EXERCISE — Keep to one stretch of the data below, the lines from the one with "7. Cook the" up to and including the one with "Juice from 5 lemons", and return that stretch exactly.

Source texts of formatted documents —
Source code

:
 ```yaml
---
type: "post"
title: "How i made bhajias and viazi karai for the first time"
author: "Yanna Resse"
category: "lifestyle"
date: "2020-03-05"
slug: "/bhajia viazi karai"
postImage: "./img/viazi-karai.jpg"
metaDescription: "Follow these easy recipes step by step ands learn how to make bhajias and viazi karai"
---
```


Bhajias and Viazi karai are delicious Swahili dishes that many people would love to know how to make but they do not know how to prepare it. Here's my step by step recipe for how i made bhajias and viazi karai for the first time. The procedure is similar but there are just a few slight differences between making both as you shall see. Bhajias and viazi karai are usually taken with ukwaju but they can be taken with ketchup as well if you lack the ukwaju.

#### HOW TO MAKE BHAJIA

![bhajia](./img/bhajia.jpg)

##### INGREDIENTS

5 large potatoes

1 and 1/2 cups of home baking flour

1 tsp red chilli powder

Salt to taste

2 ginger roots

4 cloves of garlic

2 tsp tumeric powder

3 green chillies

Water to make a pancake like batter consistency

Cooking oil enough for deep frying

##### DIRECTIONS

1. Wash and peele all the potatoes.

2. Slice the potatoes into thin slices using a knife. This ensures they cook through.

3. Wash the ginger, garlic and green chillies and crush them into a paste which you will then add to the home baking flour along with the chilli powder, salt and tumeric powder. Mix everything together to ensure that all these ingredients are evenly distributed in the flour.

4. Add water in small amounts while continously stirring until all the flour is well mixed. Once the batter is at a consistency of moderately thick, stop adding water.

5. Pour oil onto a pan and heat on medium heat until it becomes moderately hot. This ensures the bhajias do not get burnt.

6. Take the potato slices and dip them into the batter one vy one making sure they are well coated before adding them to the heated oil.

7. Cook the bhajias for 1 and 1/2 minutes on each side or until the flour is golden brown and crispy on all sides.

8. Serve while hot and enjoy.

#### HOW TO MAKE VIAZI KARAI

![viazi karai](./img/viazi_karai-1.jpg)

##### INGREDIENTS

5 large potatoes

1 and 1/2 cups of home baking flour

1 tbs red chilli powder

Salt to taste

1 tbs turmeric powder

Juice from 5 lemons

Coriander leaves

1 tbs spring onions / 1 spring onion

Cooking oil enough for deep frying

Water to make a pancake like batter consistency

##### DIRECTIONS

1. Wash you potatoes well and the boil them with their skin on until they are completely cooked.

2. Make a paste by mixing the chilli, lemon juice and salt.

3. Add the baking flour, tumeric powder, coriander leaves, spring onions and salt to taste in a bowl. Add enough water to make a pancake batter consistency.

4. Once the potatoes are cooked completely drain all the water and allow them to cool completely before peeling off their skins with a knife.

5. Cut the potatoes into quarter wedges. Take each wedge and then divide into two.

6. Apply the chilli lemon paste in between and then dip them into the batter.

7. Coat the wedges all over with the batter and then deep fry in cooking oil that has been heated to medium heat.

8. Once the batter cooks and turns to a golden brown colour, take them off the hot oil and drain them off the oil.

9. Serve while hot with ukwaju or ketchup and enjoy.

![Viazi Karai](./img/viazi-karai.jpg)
--
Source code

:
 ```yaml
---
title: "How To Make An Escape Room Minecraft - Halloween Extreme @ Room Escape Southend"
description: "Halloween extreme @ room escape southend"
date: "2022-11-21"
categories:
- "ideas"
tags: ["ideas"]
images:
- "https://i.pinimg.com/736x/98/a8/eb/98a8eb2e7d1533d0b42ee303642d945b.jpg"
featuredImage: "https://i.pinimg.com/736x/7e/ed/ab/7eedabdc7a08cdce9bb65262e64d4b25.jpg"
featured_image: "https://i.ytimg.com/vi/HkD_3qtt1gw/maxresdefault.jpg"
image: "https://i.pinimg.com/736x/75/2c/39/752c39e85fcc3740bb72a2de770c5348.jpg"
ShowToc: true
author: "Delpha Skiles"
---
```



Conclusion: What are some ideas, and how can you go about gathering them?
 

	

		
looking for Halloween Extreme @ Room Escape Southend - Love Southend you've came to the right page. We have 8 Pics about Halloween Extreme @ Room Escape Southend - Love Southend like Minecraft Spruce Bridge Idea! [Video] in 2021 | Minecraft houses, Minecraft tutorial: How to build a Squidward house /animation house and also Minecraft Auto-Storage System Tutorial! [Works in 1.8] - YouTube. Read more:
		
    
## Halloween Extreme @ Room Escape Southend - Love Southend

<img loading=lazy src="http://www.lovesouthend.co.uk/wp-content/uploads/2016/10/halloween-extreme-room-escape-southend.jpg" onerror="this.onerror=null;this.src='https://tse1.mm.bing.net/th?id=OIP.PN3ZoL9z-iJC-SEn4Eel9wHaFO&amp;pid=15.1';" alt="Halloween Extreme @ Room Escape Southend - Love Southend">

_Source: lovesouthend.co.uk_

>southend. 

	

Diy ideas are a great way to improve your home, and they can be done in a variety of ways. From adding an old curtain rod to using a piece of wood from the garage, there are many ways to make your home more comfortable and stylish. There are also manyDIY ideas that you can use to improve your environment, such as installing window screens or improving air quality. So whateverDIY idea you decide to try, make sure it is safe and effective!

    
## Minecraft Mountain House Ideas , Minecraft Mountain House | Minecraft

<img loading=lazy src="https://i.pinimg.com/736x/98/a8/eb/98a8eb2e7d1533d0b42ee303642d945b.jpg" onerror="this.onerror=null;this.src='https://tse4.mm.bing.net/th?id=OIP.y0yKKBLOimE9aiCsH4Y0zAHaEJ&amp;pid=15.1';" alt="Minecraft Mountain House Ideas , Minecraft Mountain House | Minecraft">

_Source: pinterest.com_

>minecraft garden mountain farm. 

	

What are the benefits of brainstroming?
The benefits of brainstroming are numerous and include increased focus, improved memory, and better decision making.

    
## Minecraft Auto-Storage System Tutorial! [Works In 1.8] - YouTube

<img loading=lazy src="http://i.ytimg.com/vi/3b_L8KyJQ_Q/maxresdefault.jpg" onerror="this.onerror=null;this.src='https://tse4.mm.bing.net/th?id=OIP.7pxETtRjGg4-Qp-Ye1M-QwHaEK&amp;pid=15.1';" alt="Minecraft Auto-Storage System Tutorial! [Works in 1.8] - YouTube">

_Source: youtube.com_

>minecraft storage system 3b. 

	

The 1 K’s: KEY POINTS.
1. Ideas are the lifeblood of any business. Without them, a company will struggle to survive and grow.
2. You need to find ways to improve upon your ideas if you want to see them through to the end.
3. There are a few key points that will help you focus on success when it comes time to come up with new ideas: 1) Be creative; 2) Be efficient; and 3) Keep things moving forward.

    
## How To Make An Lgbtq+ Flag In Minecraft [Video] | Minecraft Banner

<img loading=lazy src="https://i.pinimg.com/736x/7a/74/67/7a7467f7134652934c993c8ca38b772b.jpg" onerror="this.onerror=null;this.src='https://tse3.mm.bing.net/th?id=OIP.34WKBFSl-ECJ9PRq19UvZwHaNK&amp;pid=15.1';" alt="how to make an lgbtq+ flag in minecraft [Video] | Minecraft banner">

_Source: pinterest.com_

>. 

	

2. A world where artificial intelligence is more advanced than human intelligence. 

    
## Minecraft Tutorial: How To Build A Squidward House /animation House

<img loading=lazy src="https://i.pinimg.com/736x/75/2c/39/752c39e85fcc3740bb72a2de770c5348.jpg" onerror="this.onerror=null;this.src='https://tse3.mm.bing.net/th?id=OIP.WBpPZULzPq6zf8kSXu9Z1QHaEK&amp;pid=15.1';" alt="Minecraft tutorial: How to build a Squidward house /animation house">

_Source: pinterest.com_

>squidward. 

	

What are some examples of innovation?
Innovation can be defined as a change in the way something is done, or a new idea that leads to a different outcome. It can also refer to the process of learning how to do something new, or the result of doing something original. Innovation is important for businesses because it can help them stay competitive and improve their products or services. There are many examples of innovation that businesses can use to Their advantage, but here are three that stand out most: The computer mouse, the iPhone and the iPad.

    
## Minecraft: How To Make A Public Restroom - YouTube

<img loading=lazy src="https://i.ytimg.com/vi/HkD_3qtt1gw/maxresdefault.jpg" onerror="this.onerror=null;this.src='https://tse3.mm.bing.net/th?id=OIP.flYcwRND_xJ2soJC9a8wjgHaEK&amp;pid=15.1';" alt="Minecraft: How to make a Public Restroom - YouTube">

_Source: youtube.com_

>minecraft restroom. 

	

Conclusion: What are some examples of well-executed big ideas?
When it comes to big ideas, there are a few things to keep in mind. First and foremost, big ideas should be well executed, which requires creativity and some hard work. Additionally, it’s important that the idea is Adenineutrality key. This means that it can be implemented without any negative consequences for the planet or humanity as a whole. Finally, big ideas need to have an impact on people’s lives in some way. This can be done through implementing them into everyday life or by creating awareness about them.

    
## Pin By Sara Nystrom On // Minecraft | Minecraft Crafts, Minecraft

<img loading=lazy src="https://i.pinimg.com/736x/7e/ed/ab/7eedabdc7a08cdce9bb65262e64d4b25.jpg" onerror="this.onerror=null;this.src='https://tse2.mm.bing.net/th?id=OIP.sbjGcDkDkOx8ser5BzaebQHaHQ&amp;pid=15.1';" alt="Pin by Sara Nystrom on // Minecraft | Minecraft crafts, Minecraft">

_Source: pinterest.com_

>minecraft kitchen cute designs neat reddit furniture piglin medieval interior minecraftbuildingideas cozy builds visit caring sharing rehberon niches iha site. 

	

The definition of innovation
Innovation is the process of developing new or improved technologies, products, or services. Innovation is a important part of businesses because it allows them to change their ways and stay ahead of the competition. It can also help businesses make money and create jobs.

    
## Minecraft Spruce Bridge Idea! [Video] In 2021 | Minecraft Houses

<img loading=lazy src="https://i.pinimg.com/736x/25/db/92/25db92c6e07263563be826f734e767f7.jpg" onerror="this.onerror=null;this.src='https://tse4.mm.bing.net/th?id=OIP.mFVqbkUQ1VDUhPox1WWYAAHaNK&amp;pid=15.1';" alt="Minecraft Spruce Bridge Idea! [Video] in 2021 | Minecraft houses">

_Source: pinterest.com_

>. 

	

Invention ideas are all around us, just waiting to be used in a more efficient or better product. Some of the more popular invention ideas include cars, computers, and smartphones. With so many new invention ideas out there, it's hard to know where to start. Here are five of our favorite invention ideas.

COMPLETED EXERCISE —
7. Cook the bhajias for 1 and 1/2 minutes on each side or until the flour is golden brown and crispy on all sides.

8. Serve while hot and enjoy.

#### HOW TO MAKE VIAZI KARAI

![viazi karai](./img/viazi_karai-1.jpg)

##### INGREDIENTS

5 large potatoes

1 and 1/2 cups of home baking flour

1 tbs red chilli powder

Salt to taste

1 tbs turmeric powder

Juice from 5 lemons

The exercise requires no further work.